- Official release poster
- Directed by: Mike Burns
- Written by: Bill Lawrence
- Produced by: Randall Emmett; George Furla; Ceasar Richbow; Mark Stewart; Chad A. Verdi;
- Starring: Ashley Greene Khoury; Bruce Willis;
- Cinematography: Peter Holland
- Edited by: Jake Buchheit
- Music by: Burnsi
- Production companies: 5 Star Films; SSS Entertainment;
- Distributed by: Vertical Entertainment
- Release date: July 15, 2022;
- Running time: 96 minutes
- Country: United States
- Language: English
- Box office: $98,942

= Wrong Place =

2022 American film by Mike Burns

Wrong Place is a 2022 American action film directed by Mike Burns, from a script from Bill Lawrence, and produced by Randall Emmett and George Furla. It stars Ashley Greene Khoury and Bruce Willis.
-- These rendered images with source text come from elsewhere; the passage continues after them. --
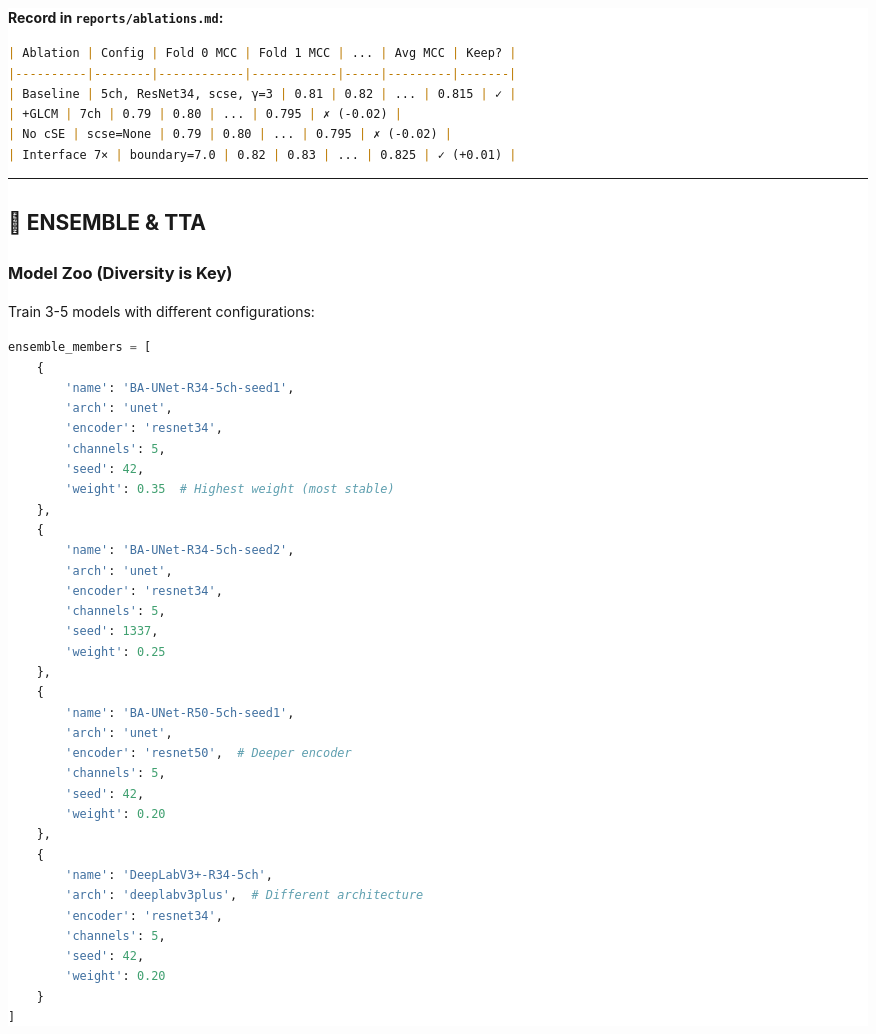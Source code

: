 **Record in `reports/ablations.md`:**
```markdown
| Ablation | Config | Fold 0 MCC | Fold 1 MCC | ... | Avg MCC | Keep? |
|----------|--------|------------|------------|-----|---------|-------|
| Baseline | 5ch, ResNet34, scse, γ=3 | 0.81 | 0.82 | ... | 0.815 | ✓ |
| +GLCM | 7ch | 0.79 | 0.80 | ... | 0.795 | ✗ (-0.02) |
| No cSE | scse=None | 0.79 | 0.80 | ... | 0.795 | ✗ (-0.02) |
| Interface 7× | boundary=7.0 | 0.82 | 0.83 | ... | 0.825 | ✓ (+0.01) |
```

---

## 🎯 ENSEMBLE & TTA

### Model Zoo (Diversity is Key)
Train 3-5 models with different configurations:

```python
ensemble_members = [
    {
        'name': 'BA-UNet-R34-5ch-seed1',
        'arch': 'unet', 
        'encoder': 'resnet34',
        'channels': 5,
        'seed': 42,
        'weight': 0.35  # Highest weight (most stable)
    },
    {
        'name': 'BA-UNet-R34-5ch-seed2',
        'arch': 'unet',
        'encoder': 'resnet34', 
        'channels': 5,
        'seed': 1337,
        'weight': 0.25
    },
    {
        'name': 'BA-UNet-R50-5ch-seed1',
        'arch': 'unet',
        'encoder': 'resnet50',  # Deeper encoder
        'channels': 5,
        'seed': 42,
        'weight': 0.20
    },
    {
        'name': 'DeepLabV3+-R34-5ch',
        'arch': 'deeplabv3plus',  # Different architecture
        'encoder': 'resnet34',
        'channels': 5,
        'seed': 42,
        'weight': 0.20
    }
]
```
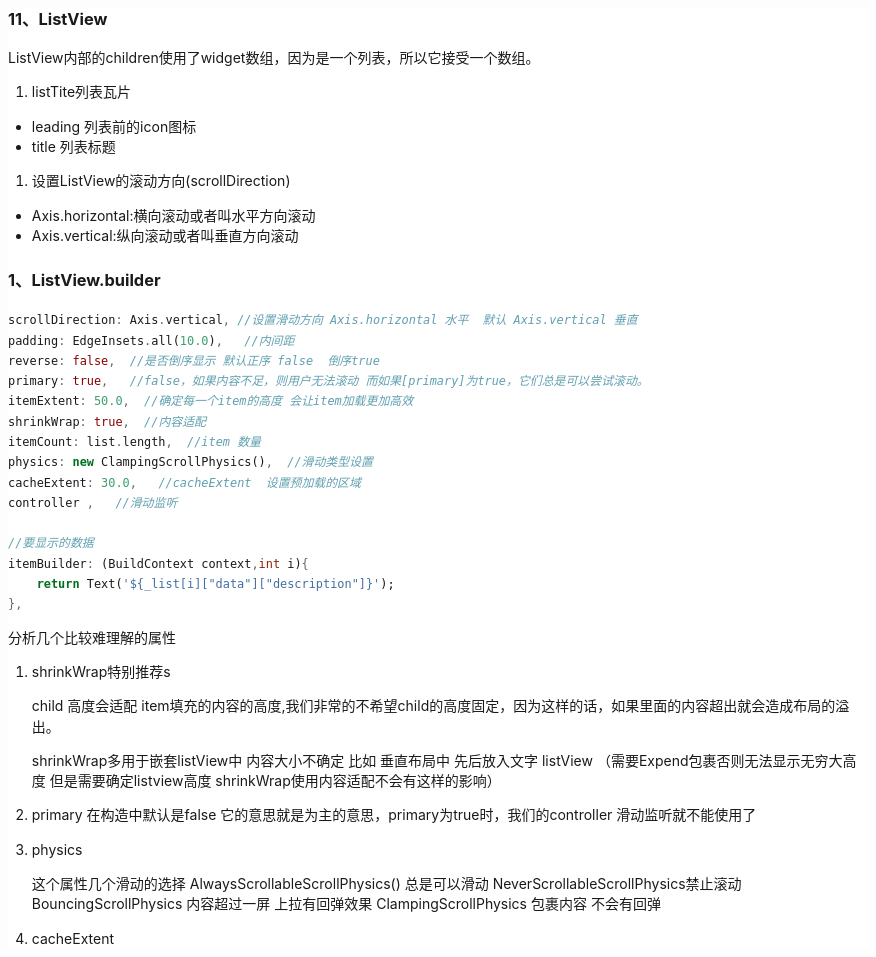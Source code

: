 

### 11、ListView

ListView内部的children使用了widget数组，因为是一个列表，所以它接受一个数组。

1. listTite列表瓦片

- leading 列表前的icon图标
- title 列表标题

1. 设置ListView的滚动方向(scrollDirection)

- Axis.horizontal:横向滚动或者叫水平方向滚动
- Axis.vertical:纵向滚动或者叫垂直方向滚动

### 1、ListView.builder

```dart
scrollDirection: Axis.vertical, //设置滑动方向 Axis.horizontal 水平  默认 Axis.vertical 垂直
padding: EdgeInsets.all(10.0),   //内间距      
reverse: false,  //是否倒序显示 默认正序 false  倒序true
primary: true,   //false，如果内容不足，则用户无法滚动 而如果[primary]为true，它们总是可以尝试滚动。
itemExtent: 50.0,  //确定每一个item的高度 会让item加载更加高效
shrinkWrap: true,  //内容适配
itemCount: list.length,  //item 数量
physics: new ClampingScrollPhysics(),  //滑动类型设置
cacheExtent: 30.0,   //cacheExtent  设置预加载的区域 
controller ,   //滑动监听

//要显示的数据
itemBuilder: (BuildContext context,int i){
	return Text('${_list[i]["data"]["description"]}');
},
```

分析几个比较难理解的属性

1. shrinkWrap特别推荐s

   child 高度会适配 item填充的内容的高度,我们非常的不希望child的高度固定，因为这样的话，如果里面的内容超出就会造成布局的溢出。

   shrinkWrap多用于嵌套listView中 内容大小不确定 比如 垂直布局中 先后放入文字 listView （需要Expend包裹否则无法显示无穷大高度 但是需要确定listview高度 shrinkWrap使用内容适配不会有这样的影响）

2. primary
   在构造中默认是false 它的意思就是为主的意思，primary为true时，我们的controller 滑动监听就不能使用了

3. physics

   这个属性几个滑动的选择
   AlwaysScrollableScrollPhysics() 总是可以滑动
   NeverScrollableScrollPhysics禁止滚动
   BouncingScrollPhysics 内容超过一屏 上拉有回弹效果
   ClampingScrollPhysics 包裹内容 不会有回弹

4. cacheExtent
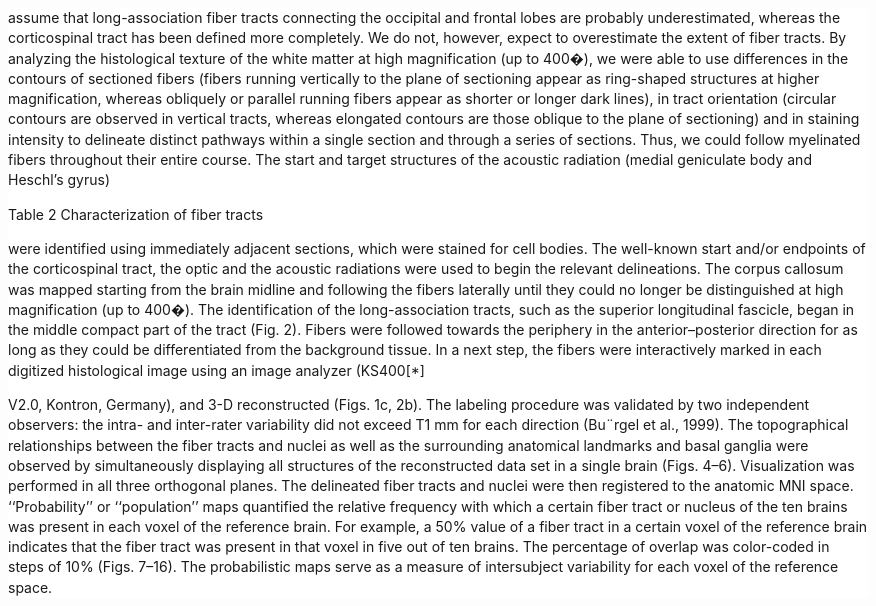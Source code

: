 assume that long-association fiber tracts connecting the occipital
and frontal lobes are probably underestimated, whereas the
corticospinal tract has been defined more completely. We do not,
however, expect to overestimate the extent of fiber tracts.
By analyzing the histological texture of the white matter at high
magnification (up to 400�), we were able to use differences in the
contours of sectioned fibers (fibers running vertically to the plane
of sectioning appear as ring-shaped structures at higher magnification, whereas obliquely or parallel running fibers appear as
shorter or longer dark lines), in tract orientation (circular contours
are observed in vertical tracts, whereas elongated contours are
those oblique to the plane of sectioning) and in staining intensity to
delineate distinct pathways within a single section and through a
series of sections. Thus, we could follow myelinated fibers
throughout their entire course. The start and target structures of
the acoustic radiation (medial geniculate body and Heschl’s gyrus)

Table 2
Characterization of fiber tracts


were identified using immediately adjacent sections, which were
stained for cell bodies. The well-known start and/or endpoints of
the corticospinal tract, the optic and the acoustic radiations were
used to begin the relevant delineations.
The corpus callosum was mapped starting from the brain
midline and following the fibers laterally until they could no longer
be distinguished at high magnification (up to 400�). The
identification of the long-association tracts, such as the superior
longitudinal fascicle, began in the middle compact part of the tract
(Fig. 2). Fibers were followed towards the periphery in the
anterior–posterior direction for as long as they could be differentiated from the background tissue.
In a next step, the fibers were interactively marked in each
digitized histological image using an image analyzer (KS400[*]

V2.0, Kontron, Germany), and 3-D reconstructed (Figs. 1c, 2b).
The labeling procedure was validated by two independent
observers: the intra- and inter-rater variability did not exceed T1
mm for each direction (Bu¨rgel et al., 1999). The topographical
relationships between the fiber tracts and nuclei as well as the
surrounding anatomical landmarks and basal ganglia were
observed by simultaneously displaying all structures of the
reconstructed data set in a single brain (Figs. 4–6). Visualization
was performed in all three orthogonal planes.
The delineated fiber tracts and nuclei were then registered to the
anatomic MNI space. ‘‘Probability’’ or ‘‘population’’ maps quantified the relative frequency with which a certain fiber tract or
nucleus of the ten brains was present in each voxel of the reference
brain. For example, a 50% value of a fiber tract in a certain voxel
of the reference brain indicates that the fiber tract was present in
that voxel in five out of ten brains. The percentage of overlap was
color-coded in steps of 10% (Figs. 7–16). The probabilistic maps
serve as a measure of intersubject variability for each voxel of the
reference space.
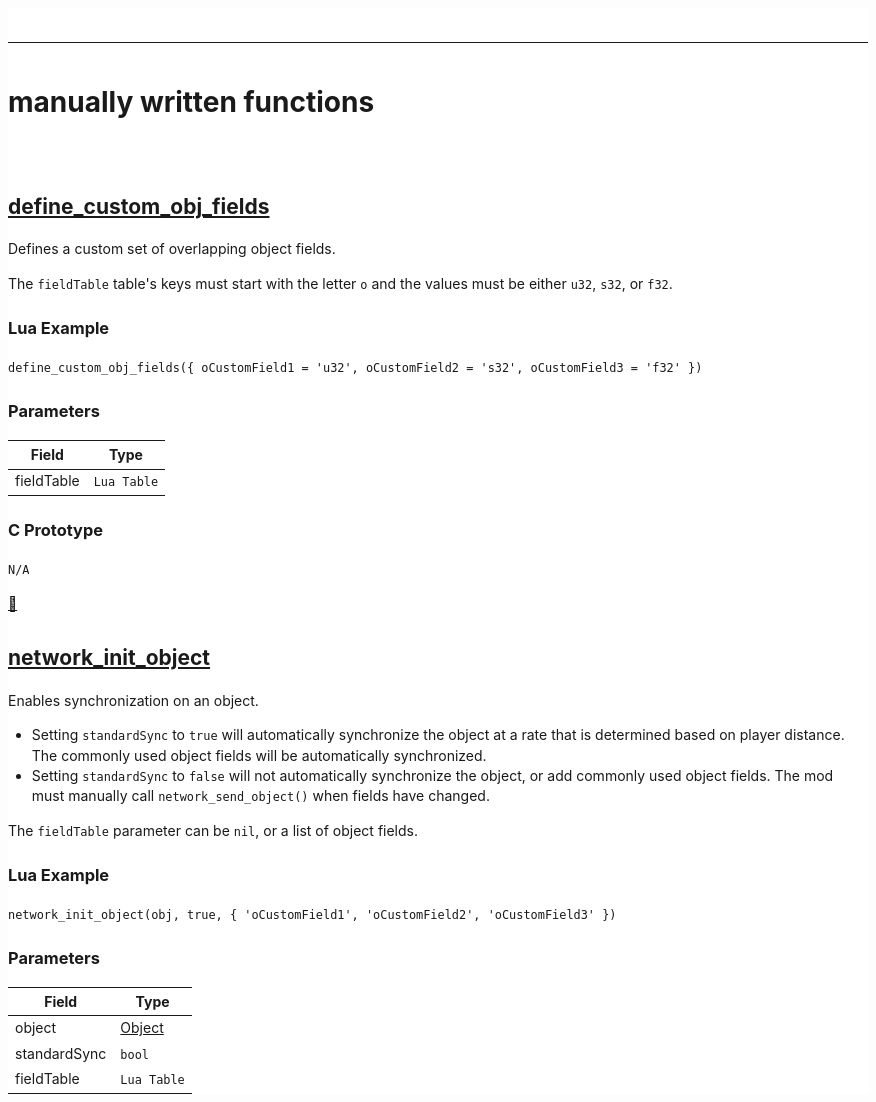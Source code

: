 <br />


---
# manually written functions

<br />

## [define_custom_obj_fields](#define_custom_obj_fields)

Defines a custom set of overlapping object fields.

The `fieldTable` table's keys must start with the letter `o` and the values must be either `u32`, `s32`, or `f32`.

### Lua Example
`define_custom_obj_fields({ oCustomField1 = 'u32', oCustomField2 = 's32', oCustomField3 = 'f32' })`

### Parameters
| Field | Type |
| ----- | ---- |
| fieldTable | `Lua Table` |

### C Prototype
`N/A`

[:arrow_up_small:](#)

## [network_init_object](#network_init_object)

Enables synchronization on an object.

- Setting `standardSync` to `true` will automatically synchronize the object at a rate that is determined based on player distance. The commonly used object fields will be automatically synchronized.
- Setting `standardSync` to `false` will not automatically synchronize the object, or add commonly used object fields. The mod must manually call `network_send_object()` when fields have changed.

The `fieldTable` parameter can be `nil`, or a list of object fields.

### Lua Example
`network_init_object(obj, true, { 'oCustomField1', 'oCustomField2', 'oCustomField3' })`

### Parameters
| Field | Type |
| ----- | ---- |
| object | [Object](structs.md#Object) |
| standardSync | `bool` |
| fieldTable | `Lua Table` |
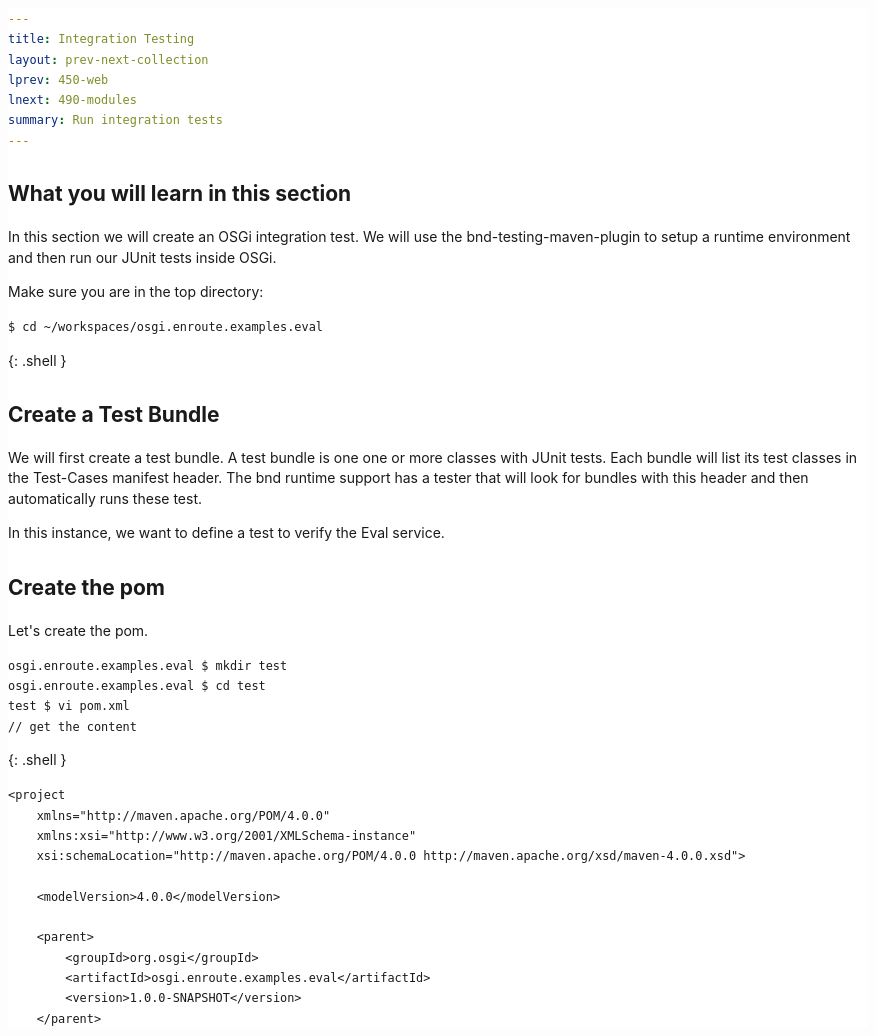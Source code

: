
 ```yaml
---
title: Integration Testing
layout: prev-next-collection
lprev: 450-web
lnext: 490-modules
summary: Run integration tests
---
```


## What you will learn in this section

In this section we will create an OSGi integration test. We will use
the bnd-testing-maven-plugin to setup a runtime environment and then
run our JUnit tests inside OSGi.

Make sure you are in the top directory:

	$ cd ~/workspaces/osgi.enroute.examples.eval
{: .shell }


## Create a Test Bundle

We will first create a test bundle. A test bundle is one one or more classes
with JUnit tests. Each bundle will list its test classes in the Test-Cases
manifest header. The bnd runtime support has a tester that will look for bundles
with this header and then automatically runs these test.

In this instance, we want to define a test to verify the Eval service.

## Create the pom

Let's create the pom.

	osgi.enroute.examples.eval $ mkdir test
	osgi.enroute.examples.eval $ cd test
	test $ vi pom.xml
	// get the content
{: .shell }

	<project 
		xmlns="http://maven.apache.org/POM/4.0.0" 
		xmlns:xsi="http://www.w3.org/2001/XMLSchema-instance"
		xsi:schemaLocation="http://maven.apache.org/POM/4.0.0 http://maven.apache.org/xsd/maven-4.0.0.xsd">
		
		<modelVersion>4.0.0</modelVersion>
	
		<parent>
			<groupId>org.osgi</groupId>
			<artifactId>osgi.enroute.examples.eval</artifactId>
			<version>1.0.0-SNAPSHOT</version>
		</parent>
Wrong Place was released by Vertical Entertainment in limited theaters and VOD on July 15, 2022, followed by its release on DVD and Blu-ray on September 20, 2022.

==Premise==
The film tells the story of a methamphetamine cook who hunts down a small-town former police chief in an effort to prevent the man from delivering eyewitness testimony against his family.

==Cast==
- Bruce Willis as Frank Richards
- Ashley Greene Khoury as Chloe Richards
- Michael Sirow as Jake Brown
- Texas Battle as Captain East
- Stacey Danger as Tammy
- Massi Furlan as Virgil Brown

==Production==
In 2021, Bruce Willis signed on to star in the action film Wrong Place, with filming commencing later that year. In March 2022, the film's director Mike Burns, who previously directed another Bruce Willis film Out of Death, said, "before filming commenced on Wrong Place in 2021, I asked one of Willis's associates how the actor felt and was told he was much better than last year. I took the associates' word for it, but soon realized that Willis was worse. After I finished filming, I said, 'I'm done. I won't make another movie with Bruce Willis.' I'm relieved that he's on vacation." Wrong Place is one of the last films to star Willis, who retired from acting because he was diagnosed with frontotemporal dementia.

==Release==
Wrong Place was released by Vertical Entertainment in limited theaters and VOD on July 15, 2022, followed by its release on DVD and Blu-ray on September 20, 2022.

===Box office===
As of October 1, 2024, Wrong Place grossed $98,942 in Hungary, Turkey, Portugal, and the United Arab Emirates.

===Critical response===

Brian Orndorf, of Blu-ray.com, gave a negative review, writing "Wrong Place is as worthless and tiresome as Out of Death, and let's hope the production team doesn't make this a yearly event." Julian Roman, of MovieWeb, also gave a negative review, saying the film had an "absurd plot, terrible script, and amateurish direction." Maxwell Rabb, of Chicago Reader, gave a negative review, saying "Wrong Place is a convoluted mess that struggles to connect disjunctive plot points as they dawdle their way to the movie's inevitable conclusion". Tara McNamara, of Common Sense Media, awarded the film one star out of five, writing "throwaway action films like this one are known for featuring a former but memorable tough guy marquee name, a forgettable plot, low production budget, and a high weapon count".